(Records from a collection)

++++++++

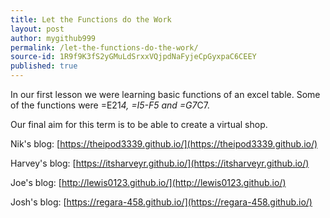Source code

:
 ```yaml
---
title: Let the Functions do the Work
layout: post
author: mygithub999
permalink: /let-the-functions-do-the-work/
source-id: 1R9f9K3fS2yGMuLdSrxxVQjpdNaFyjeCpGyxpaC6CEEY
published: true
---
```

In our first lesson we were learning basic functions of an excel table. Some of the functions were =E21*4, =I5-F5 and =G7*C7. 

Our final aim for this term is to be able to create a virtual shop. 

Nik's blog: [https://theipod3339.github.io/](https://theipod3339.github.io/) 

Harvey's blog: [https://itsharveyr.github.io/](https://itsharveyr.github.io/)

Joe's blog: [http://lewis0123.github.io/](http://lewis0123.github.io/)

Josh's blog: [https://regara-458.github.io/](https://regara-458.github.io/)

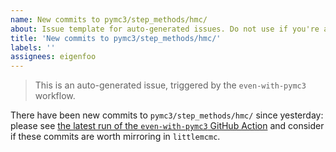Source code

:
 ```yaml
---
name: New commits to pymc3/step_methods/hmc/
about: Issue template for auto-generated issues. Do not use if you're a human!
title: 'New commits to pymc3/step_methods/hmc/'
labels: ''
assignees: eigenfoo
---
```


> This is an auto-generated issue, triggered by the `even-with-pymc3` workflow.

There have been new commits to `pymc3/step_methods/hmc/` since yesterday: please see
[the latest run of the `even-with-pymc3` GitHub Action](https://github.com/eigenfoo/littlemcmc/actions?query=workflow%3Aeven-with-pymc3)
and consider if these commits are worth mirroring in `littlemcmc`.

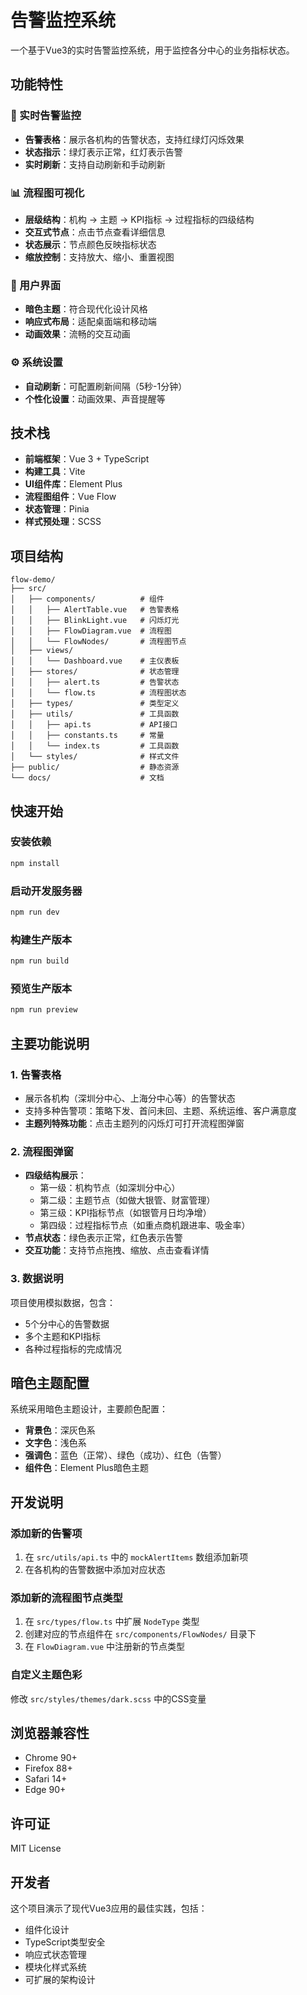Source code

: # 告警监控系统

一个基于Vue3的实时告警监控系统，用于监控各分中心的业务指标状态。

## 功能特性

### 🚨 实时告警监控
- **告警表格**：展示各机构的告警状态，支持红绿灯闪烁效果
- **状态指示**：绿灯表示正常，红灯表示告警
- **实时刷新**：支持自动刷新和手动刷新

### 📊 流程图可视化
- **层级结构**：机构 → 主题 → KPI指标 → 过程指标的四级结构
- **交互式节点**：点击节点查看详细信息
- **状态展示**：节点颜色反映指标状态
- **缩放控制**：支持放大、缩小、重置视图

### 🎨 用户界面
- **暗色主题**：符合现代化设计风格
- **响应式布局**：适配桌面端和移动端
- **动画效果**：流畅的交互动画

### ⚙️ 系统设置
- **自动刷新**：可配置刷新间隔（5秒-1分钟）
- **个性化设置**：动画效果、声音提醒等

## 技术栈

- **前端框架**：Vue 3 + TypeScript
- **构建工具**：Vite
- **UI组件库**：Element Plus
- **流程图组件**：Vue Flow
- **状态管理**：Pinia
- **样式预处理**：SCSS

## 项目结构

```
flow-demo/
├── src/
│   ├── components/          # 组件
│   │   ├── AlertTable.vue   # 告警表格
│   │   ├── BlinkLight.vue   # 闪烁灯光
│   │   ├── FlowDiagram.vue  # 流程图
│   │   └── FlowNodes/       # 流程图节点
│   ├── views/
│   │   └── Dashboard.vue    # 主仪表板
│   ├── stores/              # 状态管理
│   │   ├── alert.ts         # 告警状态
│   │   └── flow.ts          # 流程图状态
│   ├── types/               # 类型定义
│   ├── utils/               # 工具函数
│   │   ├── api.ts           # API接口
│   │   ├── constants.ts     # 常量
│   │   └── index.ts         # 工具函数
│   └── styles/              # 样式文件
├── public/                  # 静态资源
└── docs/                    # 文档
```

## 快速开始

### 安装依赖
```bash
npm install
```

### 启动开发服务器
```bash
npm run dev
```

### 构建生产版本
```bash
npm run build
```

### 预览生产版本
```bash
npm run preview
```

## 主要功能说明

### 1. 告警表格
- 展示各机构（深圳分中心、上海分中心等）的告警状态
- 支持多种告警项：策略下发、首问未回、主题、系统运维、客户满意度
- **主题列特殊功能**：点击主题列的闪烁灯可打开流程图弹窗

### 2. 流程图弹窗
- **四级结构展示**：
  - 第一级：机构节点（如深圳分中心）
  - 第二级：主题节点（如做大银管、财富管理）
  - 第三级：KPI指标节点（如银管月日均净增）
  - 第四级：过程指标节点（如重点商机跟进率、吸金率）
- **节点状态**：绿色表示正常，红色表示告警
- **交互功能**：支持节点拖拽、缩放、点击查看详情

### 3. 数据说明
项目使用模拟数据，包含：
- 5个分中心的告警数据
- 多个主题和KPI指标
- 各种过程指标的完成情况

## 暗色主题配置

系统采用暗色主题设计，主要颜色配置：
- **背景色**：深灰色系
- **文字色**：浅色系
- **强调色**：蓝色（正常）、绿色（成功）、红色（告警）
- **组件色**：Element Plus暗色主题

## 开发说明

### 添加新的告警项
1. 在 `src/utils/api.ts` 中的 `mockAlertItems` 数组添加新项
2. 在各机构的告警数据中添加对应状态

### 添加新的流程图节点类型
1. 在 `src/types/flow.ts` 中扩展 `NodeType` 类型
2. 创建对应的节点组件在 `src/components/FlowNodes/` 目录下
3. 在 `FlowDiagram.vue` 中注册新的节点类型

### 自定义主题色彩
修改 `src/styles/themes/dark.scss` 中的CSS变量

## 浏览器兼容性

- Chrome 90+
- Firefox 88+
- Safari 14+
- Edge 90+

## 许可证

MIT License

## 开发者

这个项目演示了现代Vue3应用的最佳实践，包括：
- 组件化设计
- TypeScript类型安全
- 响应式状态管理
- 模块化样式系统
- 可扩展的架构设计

++++++++

WHAT IS BEING ASKED: If a line of the entries above holds the word "with", count it; report only how many such lines there are.

YOUR SOLUTION: 2